Todo comenzó en 2020 con la ley 20.009, que obligó a los emisores a reembolsar de forma automática hasta 35 UF tras una denuncia de fraude, sin necesidad de probar la veracidad del reclamo, lo que representó una carga financiera importante para el sistema bancario. El efecto fue inmediato: una avalancha de reclamos, muchos de ellos legítimos, pero otros claramente oportunistas, aprovechándose de la falta de herramientas avanzadas de prevención del fraude. En respuesta al colapso de los mecanismos de control, en 2024 se promulgó la ley 21.673, que endureció las exigencias y habilitó a las entidades financieras a demandar a los clientes en caso de dolo o culpa grave.

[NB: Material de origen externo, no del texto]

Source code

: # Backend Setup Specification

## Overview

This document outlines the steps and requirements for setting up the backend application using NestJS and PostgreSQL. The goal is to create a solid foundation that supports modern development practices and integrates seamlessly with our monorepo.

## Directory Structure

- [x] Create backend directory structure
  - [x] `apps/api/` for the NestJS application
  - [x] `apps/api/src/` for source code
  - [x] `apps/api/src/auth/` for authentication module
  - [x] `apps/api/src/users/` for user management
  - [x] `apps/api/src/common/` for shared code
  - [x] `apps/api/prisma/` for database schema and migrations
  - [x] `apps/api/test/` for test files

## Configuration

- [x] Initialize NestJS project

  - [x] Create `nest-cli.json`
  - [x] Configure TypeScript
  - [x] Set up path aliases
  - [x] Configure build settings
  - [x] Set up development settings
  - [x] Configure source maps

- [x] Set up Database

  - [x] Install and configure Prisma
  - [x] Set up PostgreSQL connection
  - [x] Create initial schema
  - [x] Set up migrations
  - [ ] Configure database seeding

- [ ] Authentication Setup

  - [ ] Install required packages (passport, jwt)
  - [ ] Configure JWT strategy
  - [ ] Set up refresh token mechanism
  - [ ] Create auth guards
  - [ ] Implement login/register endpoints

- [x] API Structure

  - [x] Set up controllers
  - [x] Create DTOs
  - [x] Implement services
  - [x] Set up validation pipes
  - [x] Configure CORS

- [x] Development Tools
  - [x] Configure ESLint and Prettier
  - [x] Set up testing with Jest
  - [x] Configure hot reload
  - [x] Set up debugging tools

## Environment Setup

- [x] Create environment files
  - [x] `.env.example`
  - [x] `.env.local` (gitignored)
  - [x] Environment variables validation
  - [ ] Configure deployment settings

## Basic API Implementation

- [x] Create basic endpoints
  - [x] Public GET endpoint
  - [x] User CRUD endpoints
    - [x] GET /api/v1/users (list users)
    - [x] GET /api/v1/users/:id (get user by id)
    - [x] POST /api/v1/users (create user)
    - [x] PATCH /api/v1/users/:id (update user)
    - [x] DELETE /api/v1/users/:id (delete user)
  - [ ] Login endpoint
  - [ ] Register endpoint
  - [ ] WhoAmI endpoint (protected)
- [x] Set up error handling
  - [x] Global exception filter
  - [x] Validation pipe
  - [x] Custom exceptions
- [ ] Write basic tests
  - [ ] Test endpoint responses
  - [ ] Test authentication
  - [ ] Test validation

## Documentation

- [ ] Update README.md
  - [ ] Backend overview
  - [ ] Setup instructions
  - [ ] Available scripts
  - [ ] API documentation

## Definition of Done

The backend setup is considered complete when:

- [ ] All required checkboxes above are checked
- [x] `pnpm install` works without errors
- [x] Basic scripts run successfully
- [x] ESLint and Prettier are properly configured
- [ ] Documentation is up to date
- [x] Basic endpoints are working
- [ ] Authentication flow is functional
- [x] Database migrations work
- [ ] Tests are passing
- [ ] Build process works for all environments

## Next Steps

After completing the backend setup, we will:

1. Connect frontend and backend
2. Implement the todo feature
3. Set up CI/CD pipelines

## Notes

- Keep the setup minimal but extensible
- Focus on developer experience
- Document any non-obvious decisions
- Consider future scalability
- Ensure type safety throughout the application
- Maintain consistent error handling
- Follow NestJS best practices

El cambio legal permitió una mejora notable. Al menos en el banco estatal nacional, se cree que se logró reducir en un 99% los fraudes asociados a este modus operandi. Sin embargo, en el resto de la industria el problema persiste. Acreditar la responsabilidad del usuario es jurídicamente difícil y representa un alto costo operativo, lo que en la práctica desincentiva a las instituciones a perseguir a los verdaderos defraudadores cuando se trata de montos bajos. Mientras tanto el volumen de fraudes y estafas sigue creciendo, y la judicialización del sistema amenaza con desgastar la relación de confianza entre bancos y usuarios.

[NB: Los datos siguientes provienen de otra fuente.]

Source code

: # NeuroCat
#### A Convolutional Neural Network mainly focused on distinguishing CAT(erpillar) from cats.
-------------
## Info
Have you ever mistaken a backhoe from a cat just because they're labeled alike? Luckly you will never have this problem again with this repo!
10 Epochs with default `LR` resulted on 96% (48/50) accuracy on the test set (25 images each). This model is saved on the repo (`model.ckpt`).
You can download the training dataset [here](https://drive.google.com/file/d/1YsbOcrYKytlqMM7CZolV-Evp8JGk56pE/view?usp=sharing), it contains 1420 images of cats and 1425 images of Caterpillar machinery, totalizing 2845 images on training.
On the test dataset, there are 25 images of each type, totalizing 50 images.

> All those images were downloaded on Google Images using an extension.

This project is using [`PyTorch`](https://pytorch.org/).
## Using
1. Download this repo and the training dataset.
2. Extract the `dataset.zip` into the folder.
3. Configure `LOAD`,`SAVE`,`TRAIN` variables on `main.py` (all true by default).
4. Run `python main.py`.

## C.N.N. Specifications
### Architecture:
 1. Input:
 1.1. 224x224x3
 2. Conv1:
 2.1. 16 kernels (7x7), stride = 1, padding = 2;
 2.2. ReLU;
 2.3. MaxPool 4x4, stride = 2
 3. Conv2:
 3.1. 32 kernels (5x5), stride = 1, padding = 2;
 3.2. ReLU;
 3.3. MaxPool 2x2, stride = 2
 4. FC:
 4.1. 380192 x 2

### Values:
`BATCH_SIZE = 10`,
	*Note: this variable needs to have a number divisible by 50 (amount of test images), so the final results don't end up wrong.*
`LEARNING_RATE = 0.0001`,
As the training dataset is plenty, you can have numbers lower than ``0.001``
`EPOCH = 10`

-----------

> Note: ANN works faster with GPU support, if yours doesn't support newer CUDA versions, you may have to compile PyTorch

En este contexto, la pregunta ya no es solo cómo se puede mejorar la regulación, sino de qué manera la tecnología puede ser un aliado estratégico en la lucha contra el fraude financiero, cuyas consecuencias no solo impactan a los usuarios, sino que generan costos crecientes para todo el ecosistema bancario. Hoy, soluciones basadas en Inteligencia Artificial Híbrida permiten analizar y clasificar riesgos en tiempo real, diferenciando entre errores aislados y amenazas reales. Ello no solo previene fraudes, sino que también evita procesos judiciales costosos y desgastantes para todas las partes implicadas. Además, estas herramientas entregan evidencia objetiva y verificable que respalda la toma de decisiones operativas y legales con mayor precisión y confianza.
Estas soluciones registran cada acción de manera trazable y generan perfiles dinámicos que identifican transacciones anómalas dada la alta sensibilidad que posee la IA. Ello fortalece la defensa ante auditorías y procesos judiciales. ¿Qué implica todo esto? Para los bancos, significa actuar con mayor seguridad jurídica; y para los clientes, procesos más transparentes, confiables y con mejor experiencia de usuario.
El desafío no es la ley, sino asumir que ella, por sí sola, es suficiente. El verdadero reto está en sumar inteligencia tecnológica que permita prevenir y controlar con la precisión de un bisturí. Porque en un sistema expuesto como nunca al riesgo digital, la confianza no se decreta ni se recupera con discursos: se construye con datos, decisiones informadas y, sobre todo, con la voluntad de anticiparse al fraude antes de que ocurra.